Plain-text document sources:
◇ ◇ ◇

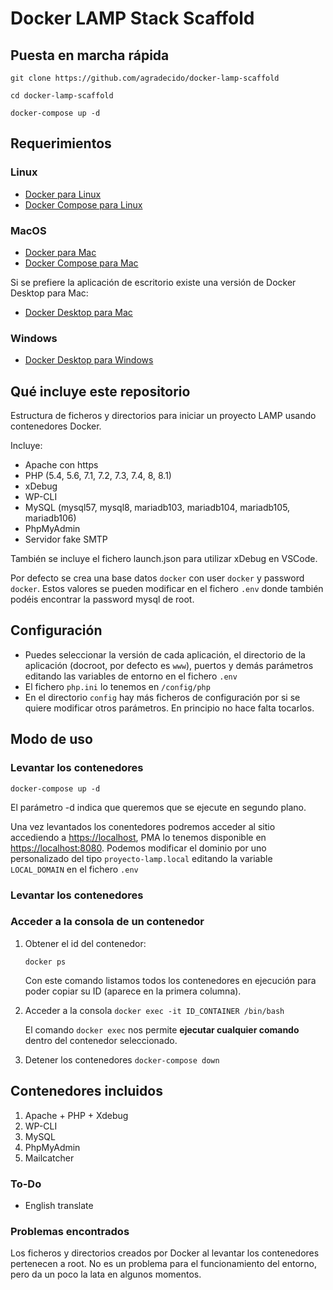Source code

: # Docker LAMP Stack Scaffold

## Puesta en marcha rápida

```git clone https://github.com/agradecido/docker-lamp-scaffold```

```cd docker-lamp-scaffold```

```docker-compose up -d```

## Requerimientos

### Linux

- [Docker para Linux](https://docs.docker.com/engine/install/ubuntu/)
- [Docker Compose para Linux](https://docs.docker.com/compose/install/linux/)

### MacOS

- [Docker para Mac](https://docs.docker.com/engine/install/)
- [Docker Compose para Mac](https://docs.docker.com/desktop/install/mac-install/)

Si se prefiere la aplicación de escritorio existe una versión de Docker Desktop para Mac:

- [Docker Desktop para Mac](https://docs.docker.com/desktop/install/mac-install/)

### Windows

- [Docker Desktop para Windows](https://docs.docker.com/desktop/install/windows-install/)

## Qué incluye este repositorio

Estructura de ficheros y directorios para iniciar un proyecto LAMP usando contenedores Docker.

Incluye:

- Apache con https
- PHP (5.4, 5.6, 7.1, 7.2, 7.3, 7.4, 8, 8.1)
- xDebug
- WP-CLI
- MySQL (mysql57, mysql8, mariadb103, mariadb104, mariadb105, mariadb106)
- PhpMyAdmin
- Servidor fake SMTP

También se incluye el fichero launch.json para utilizar xDebug en VSCode.

Por defecto se crea una base datos ```docker``` con user ```docker``` y password ```docker```. Estos valores se pueden modificar en el fichero ```.env``` donde también podéis encontrar la password mysql de root.

## Configuración

- Puedes seleccionar la versión de cada aplicación, el directorio de la aplicación (docroot, por defecto es ```www```), puertos y demás parámetros editando las variables de entorno en el fichero ```.env```
- El fichero ```php.ini``` lo tenemos en ```/config/php```
- En el directorio ```config``` hay más ficheros de configuración por si se quiere modificar otros parámetros. En principio no hace falta tocarlos.

## Modo de uso

### Levantar los contenedores

```docker-compose up -d```

El parámetro -d indica que queremos que se ejecute en segundo plano.

Una vez levantados los conentedores podremos acceder al sitio accediendo a <https://localhost>, PMA lo tenemos disponible en <https://localhost:8080>. Podemos modificar el dominio por uno personalizado del tipo ```proyecto-lamp.local``` editando la variable ```LOCAL_DOMAIN``` en el fichero ```.env```


### Levantar los contenedores

### Acceder a la consola de un contenedor

1. Obtener el id del contenedor:

    ```docker ps```

    Con este comando listamos todos los contenedores en ejecución para poder copiar su ID (aparece en la primera columna).

2. Acceder a la consola
    ```docker exec -it ID_CONTAINER /bin/bash```

    El comando ```docker exec``` nos permite **ejecutar cualquier comando** dentro del contenedor seleccionado.

3. Detener los contenedores
    ```docker-compose down```

## Contenedores incluidos

1. Apache + PHP + Xdebug
2. WP-CLI
3. MySQL
4. PhpMyAdmin
5. Mailcatcher

### To-Do

- English translate

### Problemas encontrados

Los ficheros y directorios creados por Docker al levantar los contenedores pertenecen a root. No es un problema para el funcionamiento del entorno, pero da un poco la lata en algunos momentos.
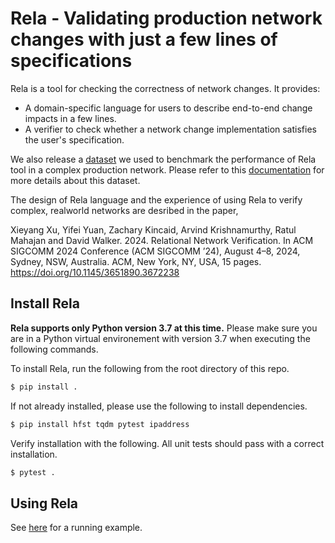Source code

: # Rela - Validating production network changes with just a few lines of specifications
Rela is a tool for checking the correctness of network changes. It provides:
- A domain-specific language for users to describe end-to-end change impacts in a few lines.
- A verifier to check whether a network change implementation satisfies the user's specification.

We also release a [dataset](dataset/) we used to benchmark the performance of Rela tool in a complex production network. Please refer to this [documentation](dataset/README.md) for more details about this dataset.

The design of Rela language and the experience of using Rela to verify complex, realworld networks are desribed in the paper,

Xieyang Xu, Yifei Yuan, Zachary Kincaid, Arvind Krishnamurthy, Ratul
Mahajan and David Walker. 2024. Relational Network Verification. In ACM
SIGCOMM 2024 Conference (ACM SIGCOMM ’24), August 4–8, 2024, Sydney,
NSW, Australia. ACM, New York, NY, USA, 15 pages. https://doi.org/10.1145/3651890.3672238


## Install Rela
**Rela supports only Python version 3.7 at this time.** Please make sure you are in a Python virtual environement with version 3.7 when executing the following commands.

To install Rela, run the following from the root directory of this repo.
```sh
$ pip install .
```
If not already installed, please use the following to install dependencies.
```sh
$ pip install hfst tqdm pytest ipaddress
```
Verify installation with the following. All unit tests should pass with a correct installation.
```sh
$ pytest .
```


## Using Rela
See [here](examples/demo.ipynb) for a running example.
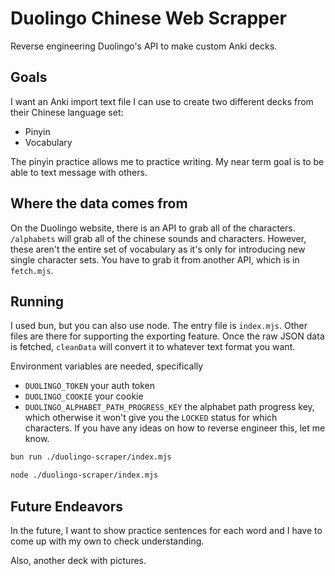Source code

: # Duolingo Chinese Web Scrapper

Reverse engineering Duolingo's API to make custom Anki decks.

## Goals

I want an Anki import text file I can use to create two different decks from their Chinese language set:

- Pinyin
- Vocabulary

The pinyin practice allows me to practice writing. My near term goal is to be able to text message with others.

## Where the data comes from

On the Duolingo website, there is an API to grab all of the characters. `/alphabets` will grab all of the chinese sounds and characters. However, these aren't the entire set of vocabulary as it's only for introducing new single character sets. You have to grab it from another API, which is in `fetch.mjs`.

## Running

I used bun, but you can also use node. The entry file is `index.mjs`. Other files are there for supporting the exporting feature. Once the raw JSON data is fetched, `cleanData` will convert it to whatever text format you want.

Environment variables are needed, specifically

- `DUOLINGO_TOKEN` your auth token
- `DUOLINGO_COOKIE` your cookie
- `DUOLINGO_ALPHABET_PATH_PROGRESS_KEY` the alphabet path progress key, which otherwise it won't give you the `LOCKED` status for which characters. If you have any ideas on how to reverse engineer this, let me know.

```sh
bun run ./duolingo-scraper/index.mjs
```

```sh
node ./duolingo-scraper/index.mjs
```

## Future Endeavors

In the future, I want to show practice sentences for each word and I have to come up with my own to check understanding.

Also, another deck with pictures.
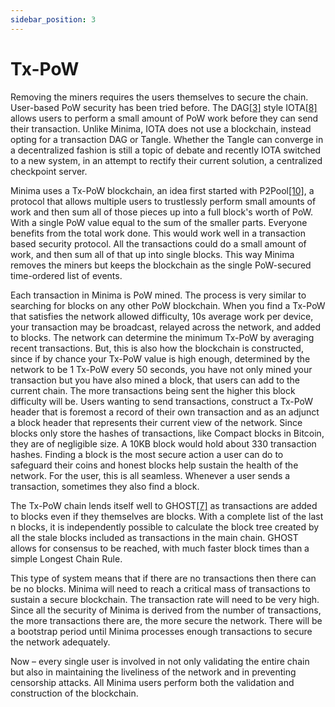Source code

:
 ```yaml
---
sidebar_position: 3
---
```


# Tx-PoW

Removing the miners requires the users themselves to secure the chain. User-based PoW security has been tried before. The DAG[[3]](/docs/minimawhitepaper/specialthanksto) style IOTA[[8]](/docs/minimawhitepaper/specialthanksto) allows users to perform a small amount of PoW work before they can send their transaction. Unlike Minima, IOTA does not use a blockchain, instead opting for a transaction DAG or Tangle. Whether the Tangle can converge in a decentralized fashion is still a topic of debate and recently IOTA switched to a new system, in an attempt to rectify their current solution, a centralized checkpoint server.

Minima uses a Tx-PoW blockchain, an idea first started with P2Pool[[10]](/docs/minimawhitepaper/specialthanksto), a protocol that allows multiple users to trustlessly perform small amounts of work and then sum all of those pieces up into a full block's worth of PoW. With a single PoW value equal to the sum of the smaller parts. Everyone benefits from the total work done. This would work well in a transaction based security protocol. All the transactions could do a small amount of work, and then sum all of that up into single blocks. This way Minima removes the miners but keeps the blockchain as the single PoW-secured time-ordered list of events. 

Each transaction in Minima is PoW mined. The process is very similar to searching for blocks on any other PoW blockchain. When you find a Tx-PoW that satisfies the network allowed difficulty, 10s average work per device, your transaction may be broadcast, relayed across the network, and added to blocks. The network can determine the minimum Tx-PoW by averaging recent transactions. But, this is also how the blockchain is constructed, since if by chance your Tx-PoW value is high enough, determined by the network to be 1 Tx-PoW every 50 seconds, you have not only mined your transaction but you have also mined a block, that users can add to the current chain. The more transactions being sent the higher this block difficulty will be. Users wanting to send transactions, construct a Tx-PoW header that is foremost a record of their own transaction and as an adjunct a block header that represents their current view of the network. Since blocks only store the hashes of transactions, like Compact blocks in Bitcoin, they are of negligible size. A 10KB block would hold about 330 transaction hashes. Finding a block is the most secure action a user can do to safeguard their coins and honest blocks help sustain the health of the network. For the user, this is all seamless. Whenever a user sends a transaction, sometimes they also find a block.

The Tx-PoW chain lends itself well to GHOST[[7]](/docs/minimawhitepaper/specialthanksto) as transactions are added to blocks even if they themselves are blocks. With a complete list of the last n blocks, it is independently possible to calculate the block tree created by all the stale blocks included as transactions in the main chain. GHOST allows for consensus to be reached, with much faster block times than a simple Longest Chain Rule.

This type of system means that if there are no transactions then there can be no blocks. Minima will need to reach a critical mass of transactions to sustain a secure blockchain. The transaction rate will need to be very high. Since all the security of Minima is derived from the number of transactions, the more transactions there are, the more secure the network. There will be a bootstrap period until Minima processes enough transactions to secure the network adequately.

Now – every single user is involved in not only validating the entire chain but also in maintaining the liveliness of the network and in preventing censorship attacks. All Minima users perform both the validation and construction of the blockchain.



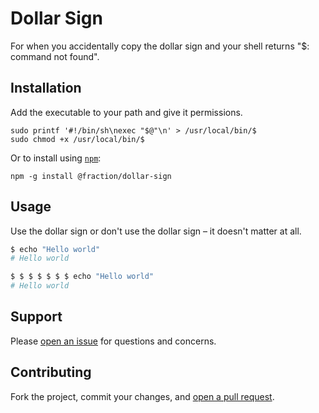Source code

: Dollar Sign
=============================

For when you accidentally copy the dollar sign and your shell returns "$: command not found".

## Installation

Add the executable to your path and give it permissions.

```
sudo printf '#!/bin/sh\nexec "$@"\n' > /usr/local/bin/$
sudo chmod +x /usr/local/bin/$
```

Or to install using [`npm`](https://www.npmjs.com/):

```
npm -g install @fraction/dollar-sign
```

## Usage

Use the dollar sign or don't use the dollar sign – it doesn't matter at all.

```sh
$ echo "Hello world"
# Hello world

$ $ $ $ $ $ $ echo "Hello world"
# Hello world
```

## Support

Please [open an issue](https://github.com/fraction/dollar-sign/new) for questions and concerns.

## Contributing

Fork the project, commit your changes, and [open a pull request](https://github.com/fraction/dollar-sign/compare/).
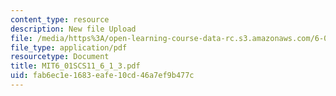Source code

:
 ```yaml
---
content_type: resource
description: New file Upload
file: /media/https%3A/open-learning-course-data-rc.s3.amazonaws.com/6-01sc-introduction-to-electrical-engineering-and-computer-science-i-spring-2011/fab6ec1e1683eafe10cd46a7ef9b477c_MIT6_01SCS11_6_1_3.pdf
file_type: application/pdf
resourcetype: Document
title: MIT6_01SCS11_6_1_3.pdf
uid: fab6ec1e-1683-eafe-10cd-46a7ef9b477c
---
```


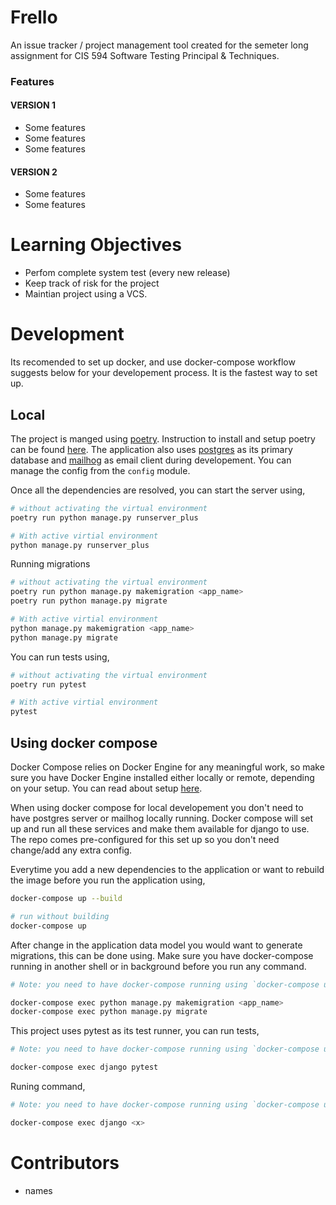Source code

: # Frello

An issue tracker / project management tool created for the semeter long assignment for CIS 594 Software Testing Principal & Techniques.

### Features

#### VERSION 1

- Some features
- Some features
- Some features

#### VERSION 2

- Some features
- Some features

# Learning Objectives

- Perfom complete system test (every new release)
- Keep track of risk for the project
- Maintian project using a VCS.

# Development

Its recomended to set up docker, and use docker-compose workflow suggests below for your developement process. It is the fastest way to set up.

## Local

The project is manged using [poetry](https://python-poetry.org/). Instruction to install and setup poetry can be found [here](https://python-poetry.org/docs/master/#installation). The application also uses [postgres](https://www.postgresql.org/) as its primary database and [mailhog](https://github.com/mailhog/MailHog) as email client during developement. You can manage the config from the `config` module.

Once all the dependencies are resolved, you can start the server using,

```bash
# without activating the virtual environment
poetry run python manage.py runserver_plus

# With active virtial environment
python manage.py runserver_plus
```

Running migrations

```bash
# without activating the virtual environment
poetry run python manage.py makemigration <app_name>
poetry run python manage.py migrate

# With active virtial environment
python manage.py makemigration <app_name>
python manage.py migrate
```

You can run tests using,

```bash
# without activating the virtual environment
poetry run pytest

# With active virtial environment
pytest
```

## Using docker compose

Docker Compose relies on Docker Engine for any meaningful work, so make sure you have Docker Engine installed either locally or remote, depending on your setup. You can read about setup [here](https://docs.docker.com/compose/install/).

When using docker compose for local developement you don't need to have postgres server or mailhog locally running. Docker compose will set up and run all these services and make them available for django to use. The repo comes pre-configured for this set up so you don't need change/add any extra config.

Everytime you add a new dependencies to the application or want to rebuild the image before you run the application using,

```bash
docker-compose up --build

# run without building
docker-compose up
```

After change in the application data model you would want to generate migrations, this can be done using. Make sure you have docker-compose running in another shell or in background before you run any command.

```bash
# Note: you need to have docker-compose running using `docker-compose up` before you can run this.

docker-compose exec python manage.py makemigration <app_name>
docker-compose exec python manage.py migrate
```

This project uses pytest as its test runner, you can run tests,

```bash
# Note: you need to have docker-compose running using `docker-compose up` before you can run this.

docker-compose exec django pytest
```

Runing <x> command,

```bash
# Note: you need to have docker-compose running using `docker-compose up` before you can run this.

docker-compose exec django <x>
```

# Contributors

- names
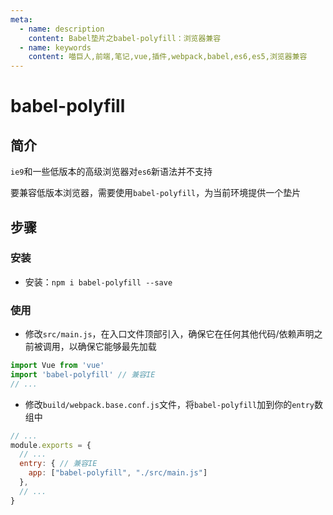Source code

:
```yaml
---
meta:
  - name: description
    content: Babel垫片之babel-polyfill：浏览器兼容
  - name: keywords
    content: 喵巨人,前端,笔记,vue,插件,webpack,babel,es6,es5,浏览器兼容
---
```


# babel-polyfill

## 简介
`ie9`和一些低版本的高级浏览器对`es6`新语法并不支持

要兼容低版本浏览器，需要使用`babel-polyfill`，为当前环境提供一个垫片

## 步骤
### 安装

- 安装：`npm i babel-polyfill --save`

### 使用

- 修改`src/main.js`，在入口文件顶部引入，确保它在任何其他代码/依赖声明之前被调用，以确保它能够最先加载

```javascript
import Vue from 'vue'
import 'babel-polyfill' // 兼容IE
// ...
```

- 修改`build/webpack.base.conf.js`文件，将`babel-polyfill`加到你的`entry`数组中

```javascript
// ...
module.exports = {
  // ...
  entry: { // 兼容IE
    app: ["babel-polyfill", "./src/main.js"]
  },
  // ...
}
```
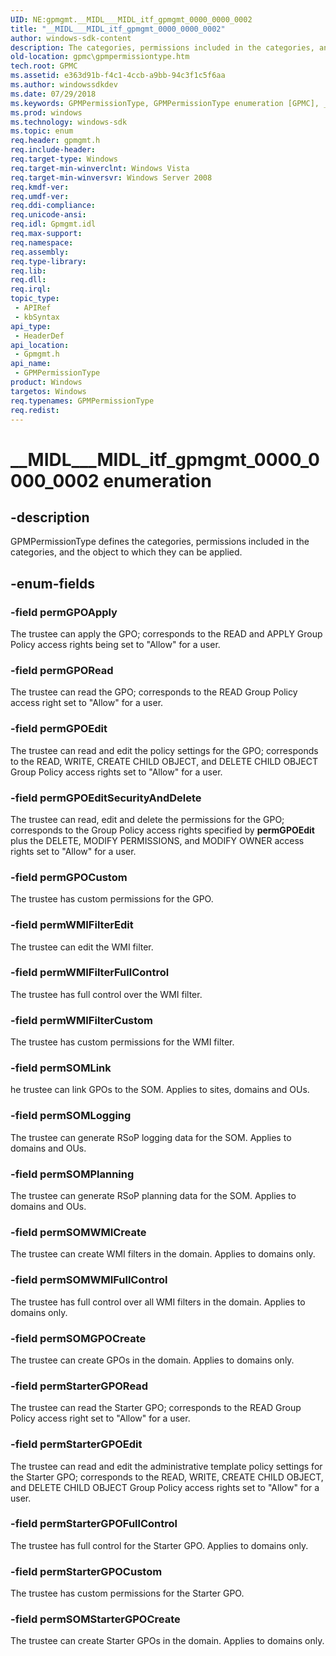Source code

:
 ```yaml
---
UID: NE:gpmgmt.__MIDL___MIDL_itf_gpmgmt_0000_0000_0002
title: "__MIDL___MIDL_itf_gpmgmt_0000_0000_0002"
author: windows-sdk-content
description: The categories, permissions included in the categories, and the object to which they can be applied.
old-location: gpmc\gpmpermissiontype.htm
tech.root: GPMC
ms.assetid: e363d91b-f4c1-4ccb-a9bb-94c3f1c5f6aa
ms.author: windowssdkdev
ms.date: 07/29/2018
ms.keywords: GPMPermissionType, GPMPermissionType enumeration [GPMC], __MIDL___MIDL_itf_gpmgmt_0000_0000_0002, gpmc.gpmpermissiontype, gpmgmt/GPMPermissionType, gpmgmt/permGPOApply, gpmgmt/permGPOCustom, gpmgmt/permGPOEdit, gpmgmt/permGPOEditSecurityAndDelete, gpmgmt/permGPORead, gpmgmt/permSOMGPOCreate, gpmgmt/permSOMLink, gpmgmt/permSOMLogging, gpmgmt/permSOMPlanning, gpmgmt/permSOMStarterGPOCreate, gpmgmt/permSOMWMICreate, gpmgmt/permSOMWMIFullControl, gpmgmt/permStarterGPOCustom, gpmgmt/permStarterGPOEdit, gpmgmt/permStarterGPOFullControl, gpmgmt/permStarterGPORead, gpmgmt/permWMIFilterCustom, gpmgmt/permWMIFilterEdit, gpmgmt/permWMIFilterFullControl, permGPOApply, permGPOCustom, permGPOEdit, permGPOEditSecurityAndDelete, permGPORead, permSOMGPOCreate, permSOMLink, permSOMLogging, permSOMPlanning, permSOMStarterGPOCreate, permSOMWMICreate, permSOMWMIFullControl, permStarterGPOCustom, permStarterGPOEdit, permStarterGPOFullControl, permStarterGPORead, permWMIFilterCustom, permWMIFilterEdit, permWMIFilterFullControl
ms.prod: windows
ms.technology: windows-sdk
ms.topic: enum
req.header: gpmgmt.h
req.include-header: 
req.target-type: Windows
req.target-min-winverclnt: Windows Vista
req.target-min-winversvr: Windows Server 2008
req.kmdf-ver: 
req.umdf-ver: 
req.ddi-compliance: 
req.unicode-ansi: 
req.idl: Gpmgmt.idl
req.max-support: 
req.namespace: 
req.assembly: 
req.type-library: 
req.lib: 
req.dll: 
req.irql: 
topic_type:
 - APIRef
 - kbSyntax
api_type:
 - HeaderDef
api_location:
 - Gpmgmt.h
api_name:
 - GPMPermissionType
product: Windows
targetos: Windows
req.typenames: GPMPermissionType
req.redist: 
---
```


# __MIDL___MIDL_itf_gpmgmt_0000_0000_0002 enumeration


## -description


GPMPermissionType defines the categories, permissions included in the categories, and the object to which they can be applied.


## -enum-fields




### -field permGPOApply

The trustee can apply the GPO; corresponds to the READ and APPLY Group Policy access rights being set to "Allow" for a user.


### -field permGPORead

The trustee can read the GPO; corresponds to the READ Group Policy access right set to "Allow" for a user.


### -field permGPOEdit

The trustee can read and edit the policy settings for the GPO; corresponds to the READ, WRITE, CREATE CHILD OBJECT, and DELETE CHILD OBJECT Group Policy access rights set to "Allow" for a user.


### -field permGPOEditSecurityAndDelete

The trustee can read, edit and delete the permissions for the GPO; corresponds to the Group Policy access rights specified by <b>permGPOEdit</b> plus the DELETE, MODIFY PERMISSIONS, and MODIFY OWNER access rights set to "Allow" for a user.


### -field permGPOCustom

The trustee has custom permissions for the GPO.


### -field permWMIFilterEdit

The trustee can edit the WMI filter.


### -field permWMIFilterFullControl

The trustee has full control over the WMI filter.


### -field permWMIFilterCustom

The trustee has custom  permissions  for the WMI filter.


### -field permSOMLink

he trustee can link GPOs to the SOM. Applies to sites, domains and OUs.


### -field permSOMLogging

The trustee can generate RSoP logging data for the SOM. Applies to domains and OUs.


### -field permSOMPlanning

The trustee can generate RSoP planning data for the SOM. Applies to domains and OUs.


### -field permSOMWMICreate

The trustee can create WMI filters in the domain. Applies to domains only.


### -field permSOMWMIFullControl

The trustee has full control over all WMI filters in the domain. Applies to domains only.


### -field permSOMGPOCreate

The trustee can create GPOs in the domain. Applies to domains only.


### -field permStarterGPORead

The trustee can read the Starter GPO; corresponds to the READ Group Policy access right set to "Allow" for a user.


### -field permStarterGPOEdit

The trustee can read and edit the administrative template policy settings for the Starter GPO; corresponds to the READ, WRITE, CREATE CHILD OBJECT, and DELETE CHILD OBJECT Group Policy access rights set to "Allow" for a user.


### -field permStarterGPOFullControl

The trustee has full control for the Starter GPO. Applies to domains only.


### -field permStarterGPOCustom

The trustee has custom permissions for the Starter GPO.


### -field permSOMStarterGPOCreate

The trustee can create Starter GPOs in the domain. Applies to domains only.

◇ ◇ ◇

◆ What to do ◆
The answer must consist solely of the lines from the first line of the data through the line containing "## Modo de uso", inclusive, reproduced exactly and without pictures.

◆ Task response ◆
Source code

: # Docker LAMP Stack Scaffold

## Puesta en marcha rápida

```git clone https://github.com/agradecido/docker-lamp-scaffold```

```cd docker-lamp-scaffold```

```docker-compose up -d```

## Requerimientos

### Linux

- [Docker para Linux](https://docs.docker.com/engine/install/ubuntu/)
- [Docker Compose para Linux](https://docs.docker.com/compose/install/linux/)

### MacOS

- [Docker para Mac](https://docs.docker.com/engine/install/)
- [Docker Compose para Mac](https://docs.docker.com/desktop/install/mac-install/)

Si se prefiere la aplicación de escritorio existe una versión de Docker Desktop para Mac:

- [Docker Desktop para Mac](https://docs.docker.com/desktop/install/mac-install/)

### Windows

- [Docker Desktop para Windows](https://docs.docker.com/desktop/install/windows-install/)

## Qué incluye este repositorio

Estructura de ficheros y directorios para iniciar un proyecto LAMP usando contenedores Docker.

Incluye:

- Apache con https
- PHP (5.4, 5.6, 7.1, 7.2, 7.3, 7.4, 8, 8.1)
- xDebug
- WP-CLI
- MySQL (mysql57, mysql8, mariadb103, mariadb104, mariadb105, mariadb106)
- PhpMyAdmin
- Servidor fake SMTP

También se incluye el fichero launch.json para utilizar xDebug en VSCode.

Por defecto se crea una base datos ```docker``` con user ```docker``` y password ```docker```. Estos valores se pueden modificar en el fichero ```.env``` donde también podéis encontrar la password mysql de root.

## Configuración

- Puedes seleccionar la versión de cada aplicación, el directorio de la aplicación (docroot, por defecto es ```www```), puertos y demás parámetros editando las variables de entorno en el fichero ```.env```
- El fichero ```php.ini``` lo tenemos en ```/config/php```
- En el directorio ```config``` hay más ficheros de configuración por si se quiere modificar otros parámetros. En principio no hace falta tocarlos.

## Modo de uso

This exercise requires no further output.